(WHAT TO WORK ON) Every line from the one with "We briefly review" to the one with "programs from visual", including those two, is to be copied exactly; all other lines of the entries below are left out.

Source texts of formatted documents:
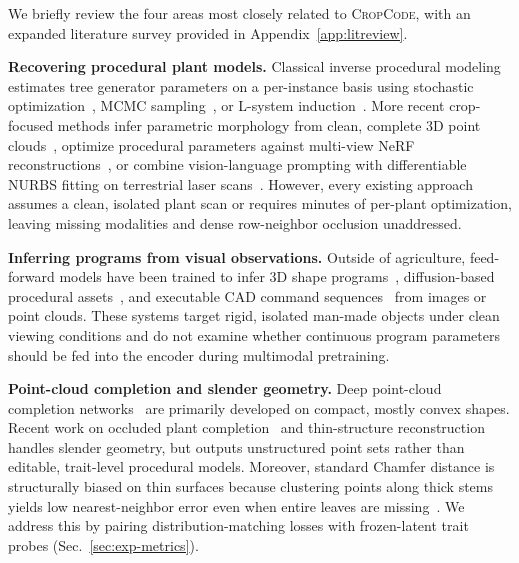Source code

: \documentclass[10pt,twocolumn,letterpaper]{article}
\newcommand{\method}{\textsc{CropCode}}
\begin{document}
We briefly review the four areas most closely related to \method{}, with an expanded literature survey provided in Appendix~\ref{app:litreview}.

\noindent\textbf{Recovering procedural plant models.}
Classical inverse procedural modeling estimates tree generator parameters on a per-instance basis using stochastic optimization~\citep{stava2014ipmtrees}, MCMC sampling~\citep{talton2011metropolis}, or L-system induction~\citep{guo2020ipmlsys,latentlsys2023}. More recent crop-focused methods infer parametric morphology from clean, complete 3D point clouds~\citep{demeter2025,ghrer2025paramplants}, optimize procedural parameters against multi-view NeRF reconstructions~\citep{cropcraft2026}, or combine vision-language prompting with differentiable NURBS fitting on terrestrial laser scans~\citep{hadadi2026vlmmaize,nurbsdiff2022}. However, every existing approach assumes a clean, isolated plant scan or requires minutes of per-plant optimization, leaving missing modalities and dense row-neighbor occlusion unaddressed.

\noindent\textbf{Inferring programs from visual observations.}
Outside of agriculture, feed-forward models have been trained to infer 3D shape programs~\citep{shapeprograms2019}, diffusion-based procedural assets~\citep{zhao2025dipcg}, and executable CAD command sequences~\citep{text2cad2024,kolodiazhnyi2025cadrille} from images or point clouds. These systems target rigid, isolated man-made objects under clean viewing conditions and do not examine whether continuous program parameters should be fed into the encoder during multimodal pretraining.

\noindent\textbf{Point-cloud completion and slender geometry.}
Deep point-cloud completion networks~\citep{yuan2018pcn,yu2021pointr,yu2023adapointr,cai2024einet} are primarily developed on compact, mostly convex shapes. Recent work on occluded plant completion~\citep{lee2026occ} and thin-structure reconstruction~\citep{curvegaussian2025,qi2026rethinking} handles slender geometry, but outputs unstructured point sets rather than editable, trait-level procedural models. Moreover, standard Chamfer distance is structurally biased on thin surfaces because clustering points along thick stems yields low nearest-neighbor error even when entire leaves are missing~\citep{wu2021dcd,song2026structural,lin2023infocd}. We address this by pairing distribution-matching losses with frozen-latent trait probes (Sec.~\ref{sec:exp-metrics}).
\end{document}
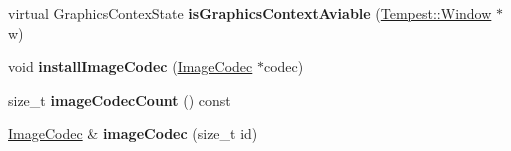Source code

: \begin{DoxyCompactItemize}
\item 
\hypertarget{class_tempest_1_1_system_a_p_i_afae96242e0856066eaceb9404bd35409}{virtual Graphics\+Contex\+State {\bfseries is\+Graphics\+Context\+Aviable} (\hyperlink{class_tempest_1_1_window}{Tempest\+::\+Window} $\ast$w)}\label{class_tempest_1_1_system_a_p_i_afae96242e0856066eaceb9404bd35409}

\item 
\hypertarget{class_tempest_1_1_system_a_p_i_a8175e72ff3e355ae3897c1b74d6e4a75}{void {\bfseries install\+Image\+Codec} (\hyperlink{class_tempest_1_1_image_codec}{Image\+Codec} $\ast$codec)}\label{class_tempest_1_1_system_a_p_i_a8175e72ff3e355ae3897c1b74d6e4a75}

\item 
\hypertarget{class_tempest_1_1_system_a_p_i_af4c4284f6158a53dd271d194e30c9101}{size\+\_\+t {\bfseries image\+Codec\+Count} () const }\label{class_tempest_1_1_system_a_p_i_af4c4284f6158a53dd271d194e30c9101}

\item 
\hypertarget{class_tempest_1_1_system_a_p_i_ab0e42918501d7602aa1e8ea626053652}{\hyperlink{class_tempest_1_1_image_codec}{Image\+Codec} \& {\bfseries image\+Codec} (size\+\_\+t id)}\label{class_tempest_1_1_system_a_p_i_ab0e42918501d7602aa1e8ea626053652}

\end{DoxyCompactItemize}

(TASK RESULT)
We briefly review the four areas most closely related to \method{}, with an expanded literature survey provided in Appendix~\ref{app:litreview}.

\noindent\textbf{Recovering procedural plant models.}
Classical inverse procedural modeling estimates tree generator parameters on a per-instance basis using stochastic optimization~\citep{stava2014ipmtrees}, MCMC sampling~\citep{talton2011metropolis}, or L-system induction~\citep{guo2020ipmlsys,latentlsys2023}. More recent crop-focused methods infer parametric morphology from clean, complete 3D point clouds~\citep{demeter2025,ghrer2025paramplants}, optimize procedural parameters against multi-view NeRF reconstructions~\citep{cropcraft2026}, or combine vision-language prompting with differentiable NURBS fitting on terrestrial laser scans~\citep{hadadi2026vlmmaize,nurbsdiff2022}. However, every existing approach assumes a clean, isolated plant scan or requires minutes of per-plant optimization, leaving missing modalities and dense row-neighbor occlusion unaddressed.

\noindent\textbf{Inferring programs from visual observations.}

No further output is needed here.